**INSTRUCTIONS TO FOLLOW:**
Going through the data below, please show each line containing the string "APIs".

** DATA IN THIS EXERCISE follows **

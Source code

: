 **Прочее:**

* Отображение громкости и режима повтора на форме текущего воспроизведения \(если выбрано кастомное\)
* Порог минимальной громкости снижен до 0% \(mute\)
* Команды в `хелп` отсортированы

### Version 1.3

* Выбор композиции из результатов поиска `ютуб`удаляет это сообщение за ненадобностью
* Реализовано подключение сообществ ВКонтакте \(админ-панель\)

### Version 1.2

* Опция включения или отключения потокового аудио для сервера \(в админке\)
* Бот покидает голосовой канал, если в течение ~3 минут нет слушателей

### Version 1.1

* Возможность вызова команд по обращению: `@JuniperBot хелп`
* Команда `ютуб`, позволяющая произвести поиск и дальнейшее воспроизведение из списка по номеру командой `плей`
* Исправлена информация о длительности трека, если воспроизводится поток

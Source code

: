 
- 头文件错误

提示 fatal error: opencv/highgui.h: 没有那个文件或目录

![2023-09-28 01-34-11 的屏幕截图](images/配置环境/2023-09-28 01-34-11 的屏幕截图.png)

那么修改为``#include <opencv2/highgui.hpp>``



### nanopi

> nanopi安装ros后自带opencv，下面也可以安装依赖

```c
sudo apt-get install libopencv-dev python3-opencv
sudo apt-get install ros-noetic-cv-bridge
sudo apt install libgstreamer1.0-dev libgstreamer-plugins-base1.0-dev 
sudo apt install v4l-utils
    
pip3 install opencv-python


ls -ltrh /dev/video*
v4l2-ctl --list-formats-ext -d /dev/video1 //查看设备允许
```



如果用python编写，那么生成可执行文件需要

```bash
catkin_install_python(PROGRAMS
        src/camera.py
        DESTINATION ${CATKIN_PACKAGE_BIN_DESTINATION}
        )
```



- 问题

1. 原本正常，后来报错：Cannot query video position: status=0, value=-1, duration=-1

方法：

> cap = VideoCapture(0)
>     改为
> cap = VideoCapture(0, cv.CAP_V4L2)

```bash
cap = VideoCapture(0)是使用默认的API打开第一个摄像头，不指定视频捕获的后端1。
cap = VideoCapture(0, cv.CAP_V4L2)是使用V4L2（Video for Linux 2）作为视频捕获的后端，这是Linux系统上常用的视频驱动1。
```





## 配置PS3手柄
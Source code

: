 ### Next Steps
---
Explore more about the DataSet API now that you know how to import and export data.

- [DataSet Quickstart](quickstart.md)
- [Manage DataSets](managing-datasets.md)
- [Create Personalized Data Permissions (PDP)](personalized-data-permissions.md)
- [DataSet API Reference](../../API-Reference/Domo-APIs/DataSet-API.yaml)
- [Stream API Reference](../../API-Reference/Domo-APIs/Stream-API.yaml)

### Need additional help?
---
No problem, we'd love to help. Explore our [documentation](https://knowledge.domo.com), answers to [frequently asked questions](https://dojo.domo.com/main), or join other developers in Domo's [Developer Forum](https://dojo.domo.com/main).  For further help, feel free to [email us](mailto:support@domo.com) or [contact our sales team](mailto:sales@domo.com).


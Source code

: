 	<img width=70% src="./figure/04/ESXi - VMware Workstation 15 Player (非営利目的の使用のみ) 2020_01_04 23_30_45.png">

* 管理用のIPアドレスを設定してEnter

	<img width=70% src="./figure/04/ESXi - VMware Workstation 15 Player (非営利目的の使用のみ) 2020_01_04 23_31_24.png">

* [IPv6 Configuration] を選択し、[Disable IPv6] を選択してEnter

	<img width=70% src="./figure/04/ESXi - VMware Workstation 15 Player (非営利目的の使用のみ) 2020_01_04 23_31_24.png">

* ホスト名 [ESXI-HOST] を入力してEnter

** End of DATA IN THIS EXERCISE **

**EXERCISE RESULT:**
- [DataSet API Reference](../../API-Reference/Domo-APIs/DataSet-API.yaml)
- [Stream API Reference](../../API-Reference/Domo-APIs/Stream-API.yaml)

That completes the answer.